Second inquiry launched into Qld forensic testing
The Palaszczuk government yesterday announced a new independent Commission of Inquiry into Forensic DNA Testing in Queensland. Led by Dr Annabelle Bennett AC, a retired Judge of the Federal Court of Australia and former president of the Australian Academy of Forensic Sciences, the new inquiry will examine concerns that have been raised following the conclusion of last year’s inquiry.
The 2022 inquiry, which was conducted by Commissioner Walter Sofronoff KC, was sparked by concerns about the DNA testing thresholds used by Queensland Health Forensic and Scientific Services between February 2018 and June 2022, which saw Forensic and Scientific Services (FSS) scientists provide misleading information regarding the detection of DNA in some sworn witness statements. Due to the possibility that additional processing of DNA samples could lead to partial or full DNA being detected in some cases, statements issued stating “DNA insufficient for further processing” or “no DNA detected” were not deemed to be factually correct.
The new inquiry will review recent public statements and other documents in relation to an automated DNA extraction method that was introduced in October 2007 under what is known as Project 13. It will also assess whether the recommendations from the previous inquiry are sufficient to address this matter.
A report by seven scientists into Project 13, dated August 2008, recommended the use of the automated extraction method, saying data indicated the results were comparable with manual extraction by scientists. But documents submitted to the Sofronoff inquiry showed the robotic method was in fact recovering far less DNA.
As part of the new inquiry, Commissioner Bennett will be able to interview any or all experts whose advice about DNA extraction methods as they relate to Project 13 helped inform the initial Commission of Inquiry’s findings and recommendations. The Commissioner’s final report and recommendations will be completed by 17 November.
Forensic Science Queensland has already committed to reviewing serious crime cases and associated samples back to 2007, with the flexibility to go further back if required. A retrospective review of the automated method of DNA extraction was also a recommendation in the 2022 Commission of Inquiry, and includes samples affected under Project 13.

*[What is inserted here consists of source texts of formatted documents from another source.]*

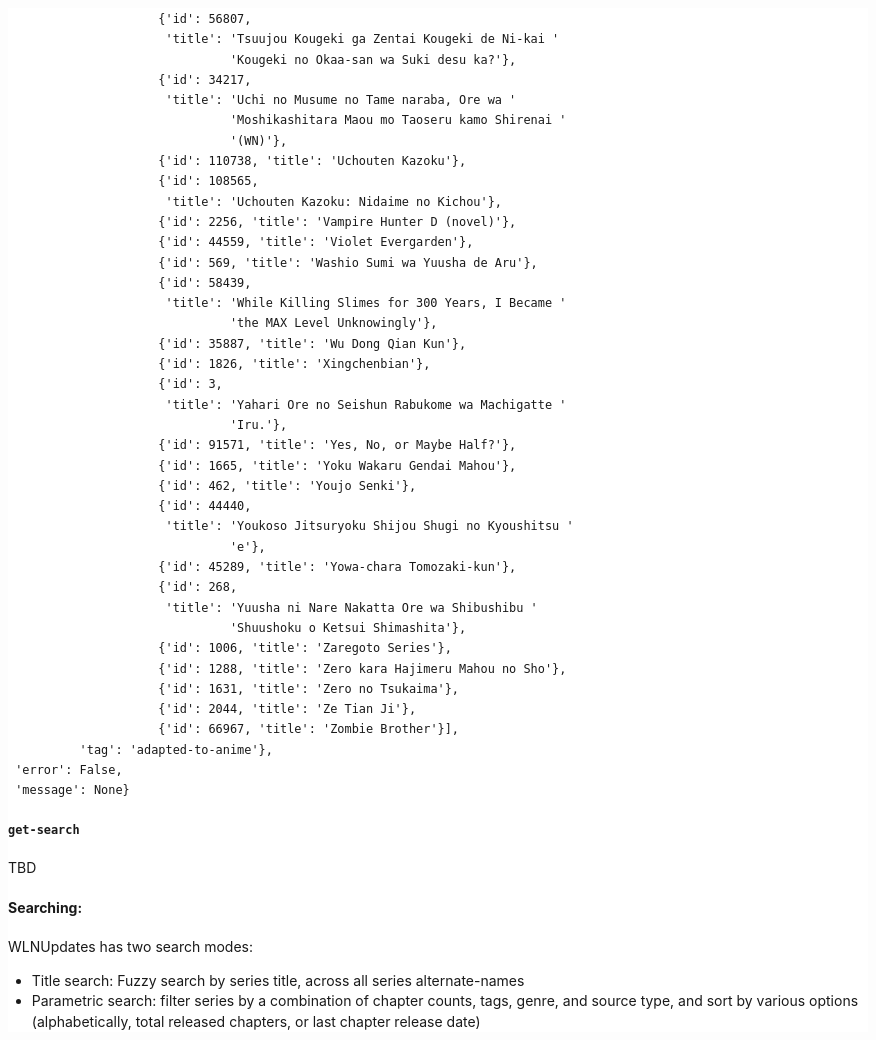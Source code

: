 	                     {'id': 56807,
	                      'title': 'Tsuujou Kougeki ga Zentai Kougeki de Ni-kai '
	                               'Kougeki no Okaa-san wa Suki desu ka?'},
	                     {'id': 34217,
	                      'title': 'Uchi no Musume no Tame naraba, Ore wa '
	                               'Moshikashitara Maou mo Taoseru kamo Shirenai '
	                               '(WN)'},
	                     {'id': 110738, 'title': 'Uchouten Kazoku'},
	                     {'id': 108565,
	                      'title': 'Uchouten Kazoku: Nidaime no Kichou'},
	                     {'id': 2256, 'title': 'Vampire Hunter D (novel)'},
	                     {'id': 44559, 'title': 'Violet Evergarden'},
	                     {'id': 569, 'title': 'Washio Sumi wa Yuusha de Aru'},
	                     {'id': 58439,
	                      'title': 'While Killing Slimes for 300 Years, I Became '
	                               'the MAX Level Unknowingly'},
	                     {'id': 35887, 'title': 'Wu Dong Qian Kun'},
	                     {'id': 1826, 'title': 'Xingchenbian'},
	                     {'id': 3,
	                      'title': 'Yahari Ore no Seishun Rabukome wa Machigatte '
	                               'Iru.'},
	                     {'id': 91571, 'title': 'Yes, No, or Maybe Half?'},
	                     {'id': 1665, 'title': 'Yoku Wakaru Gendai Mahou'},
	                     {'id': 462, 'title': 'Youjo Senki'},
	                     {'id': 44440,
	                      'title': 'Youkoso Jitsuryoku Shijou Shugi no Kyoushitsu '
	                               'e'},
	                     {'id': 45289, 'title': 'Yowa-chara Tomozaki-kun'},
	                     {'id': 268,
	                      'title': 'Yuusha ni Nare Nakatta Ore wa Shibushibu '
	                               'Shuushoku o Ketsui Shimashita'},
	                     {'id': 1006, 'title': 'Zaregoto Series'},
	                     {'id': 1288, 'title': 'Zero kara Hajimeru Mahou no Sho'},
	                     {'id': 1631, 'title': 'Zero no Tsukaima'},
	                     {'id': 2044, 'title': 'Ze Tian Ji'},
	                     {'id': 66967, 'title': 'Zombie Brother'}],
	          'tag': 'adapted-to-anime'},
	 'error': False,
	 'message': None}


#### `get-search`
TBD


#### Searching:

WLNUpdates has two search modes:

 - Title search: Fuzzy search by series title, across all series alternate-names
 - Parametric search: filter series by a combination of chapter counts, tags,
   genre, and source type, and sort by various options (alphabetically, total
   released chapters, or last chapter release date)
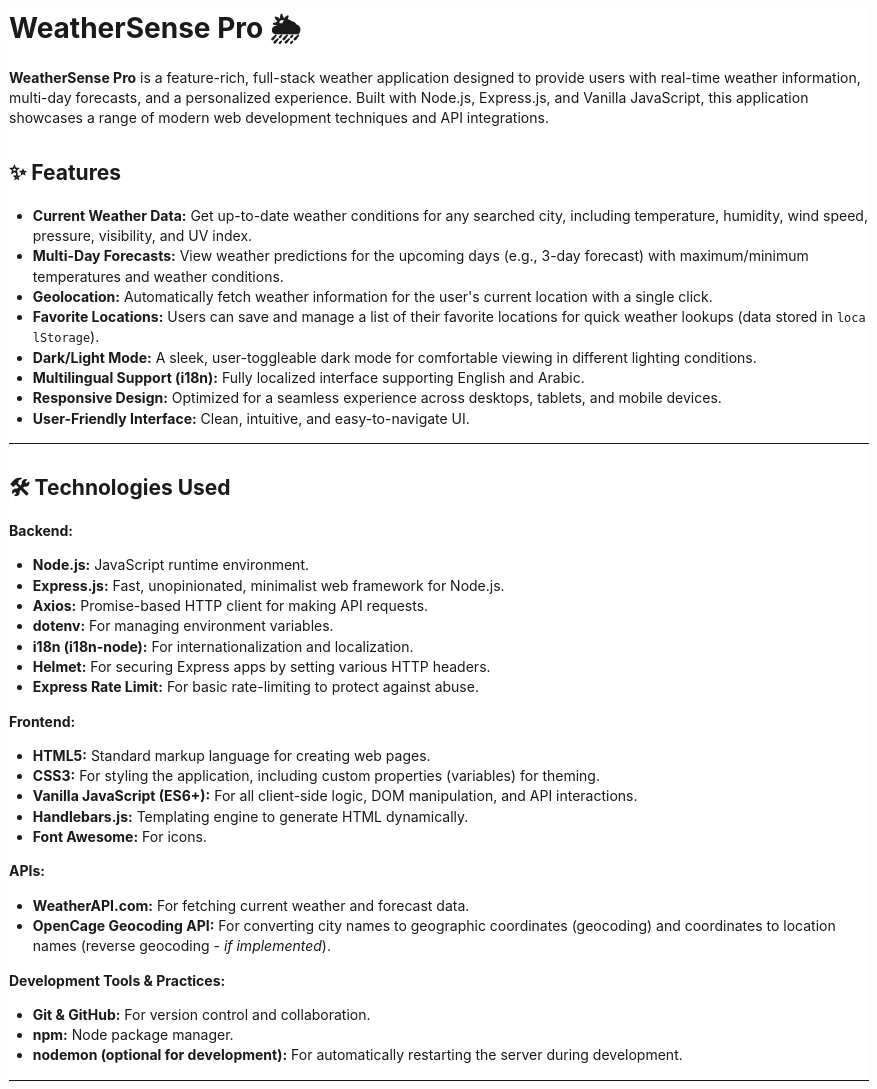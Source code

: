 # WeatherSense Pro 🌦️

**WeatherSense Pro** is a feature-rich, full-stack weather application designed to provide users with real-time weather information, multi-day forecasts, and a personalized experience. Built with Node.js, Express.js, and Vanilla JavaScript, this application showcases a range of modern web development techniques and API integrations.

## ✨ Features

*   **Current Weather Data:** Get up-to-date weather conditions for any searched city, including temperature, humidity, wind speed, pressure, visibility, and UV index.
*   **Multi-Day Forecasts:** View weather predictions for the upcoming days (e.g., 3-day forecast) with maximum/minimum temperatures and weather conditions.
*   **Geolocation:** Automatically fetch weather information for the user's current location with a single click.
*   **Favorite Locations:** Users can save and manage a list of their favorite locations for quick weather lookups (data stored in `localStorage`).
*   **Dark/Light Mode:** A sleek, user-toggleable dark mode for comfortable viewing in different lighting conditions.
*   **Multilingual Support (i18n):** Fully localized interface supporting English and Arabic.
*   **Responsive Design:** Optimized for a seamless experience across desktops, tablets, and mobile devices.
*   **User-Friendly Interface:** Clean, intuitive, and easy-to-navigate UI.

---

## 🛠️ Technologies Used

**Backend:**
*   **Node.js:** JavaScript runtime environment.
*   **Express.js:** Fast, unopinionated, minimalist web framework for Node.js.
*   **Axios:** Promise-based HTTP client for making API requests.
*   **dotenv:** For managing environment variables.
*   **i18n (i18n-node):** For internationalization and localization.
*   **Helmet:** For securing Express apps by setting various HTTP headers.
*   **Express Rate Limit:** For basic rate-limiting to protect against abuse.

**Frontend:**
*   **HTML5:** Standard markup language for creating web pages.
*   **CSS3:** For styling the application, including custom properties (variables) for theming.
*   **Vanilla JavaScript (ES6+):** For all client-side logic, DOM manipulation, and API interactions.
*   **Handlebars.js:** Templating engine to generate HTML dynamically.
*   **Font Awesome:** For icons.

**APIs:**
*   **WeatherAPI.com:** For fetching current weather and forecast data.
*   **OpenCage Geocoding API:** For converting city names to geographic coordinates (geocoding) and coordinates to location names (reverse geocoding - *if implemented*).

**Development Tools & Practices:**
*   **Git & GitHub:** For version control and collaboration.
*   **npm:** Node package manager.
*   **nodemon (optional for development):** For automatically restarting the server during development.

---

Significant progress has reportedly been made so far on the delivery of recommendations from last year’s Commission of Inquiry, with 34 recommendations having been completed and a further 68 being underway — equating to almost 83% of all recommendations. Approximately 7000 additional serious crime and sexual assault cases will be reviewed as a result of the insufficient automated DNA extraction methods, bringing the total number of cases to be reviewed to about 37,000.
“The original Commission of Inquiry already recommended a number of reviews of DNA processes and sample cohorts, which the Queensland Government supports,” said Queensland Minister for Health Shannon Fentiman.

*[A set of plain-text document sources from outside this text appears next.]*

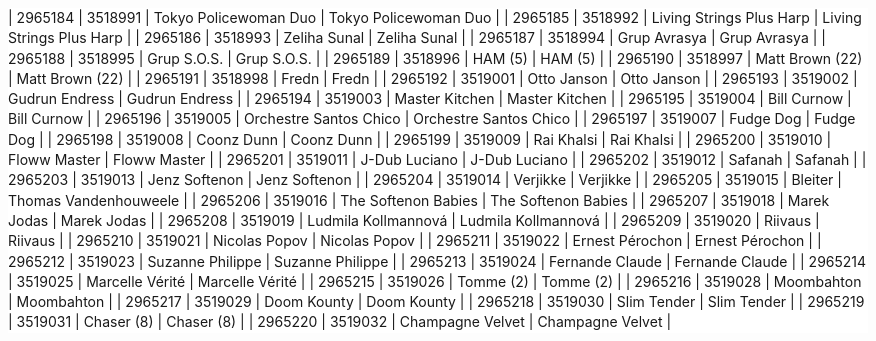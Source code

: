 | 2965184 | 3518991 | Tokyo Policewoman Duo | Tokyo Policewoman Duo |
| 2965185 | 3518992 | Living Strings Plus Harp | Living Strings Plus Harp |
| 2965186 | 3518993 | Zeliha Sunal | Zeliha Sunal |
| 2965187 | 3518994 | Grup Avrasya | Grup Avrasya |
| 2965188 | 3518995 | Grup S.O.S. | Grup S.O.S. |
| 2965189 | 3518996 | HAM (5) | HAM (5) |
| 2965190 | 3518997 | Matt Brown (22) | Matt Brown (22) |
| 2965191 | 3518998 | Fredn | Fredn |
| 2965192 | 3519001 | Otto Janson | Otto Janson |
| 2965193 | 3519002 | Gudrun Endress | Gudrun Endress |
| 2965194 | 3519003 | Master Kitchen | Master Kitchen |
| 2965195 | 3519004 | Bill Curnow | Bill Curnow |
| 2965196 | 3519005 | Orchestre Santos Chico | Orchestre Santos Chico |
| 2965197 | 3519007 | Fudge Dog | Fudge Dog |
| 2965198 | 3519008 | Coonz Dunn | Coonz Dunn |
| 2965199 | 3519009 | Rai Khalsi | Rai Khalsi |
| 2965200 | 3519010 | Floww Master | Floww Master |
| 2965201 | 3519011 | J-Dub Luciano | J-Dub Luciano |
| 2965202 | 3519012 | Safanah | Safanah |
| 2965203 | 3519013 | Jenz Softenon | Jenz Softenon |
| 2965204 | 3519014 | Verjikke | Verjikke |
| 2965205 | 3519015 | Bleiter | Thomas Vandenhouweele |
| 2965206 | 3519016 | The Softenon Babies | The Softenon Babies |
| 2965207 | 3519018 | Marek Jodas | Marek Jodas |
| 2965208 | 3519019 | Ludmila Kollmannová | Ludmila Kollmannová |
| 2965209 | 3519020 | Riivaus | Riivaus |
| 2965210 | 3519021 | Nicolas Popov | Nicolas Popov |
| 2965211 | 3519022 | Ernest Pérochon | Ernest Pérochon |
| 2965212 | 3519023 | Suzanne Philippe | Suzanne Philippe |
| 2965213 | 3519024 | Fernande Claude | Fernande Claude |
| 2965214 | 3519025 | Marcelle Vérité | Marcelle Vérité |
| 2965215 | 3519026 | Tomme (2) | Tomme (2) |
| 2965216 | 3519028 | Moombahton | Moombahton |
| 2965217 | 3519029 | Doom Kounty | Doom Kounty |
| 2965218 | 3519030 | Slim Tender | Slim Tender |
| 2965219 | 3519031 | Chaser (8) | Chaser (8) |
| 2965220 | 3519032 | Champagne Velvet | Champagne Velvet |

“This new inquiry will ensure a transparent and comprehensive review of matters raised after the original inquiry and is in line with the Queensland Government’s commitment to rebuilding the state’s forensic and DNA testing processes.
“We have already seen some very promising results since last year’s inquiry, and this second inquiry looking specifically at Project 13 will ensure that the public can have full confidence in our state’s forensic services.”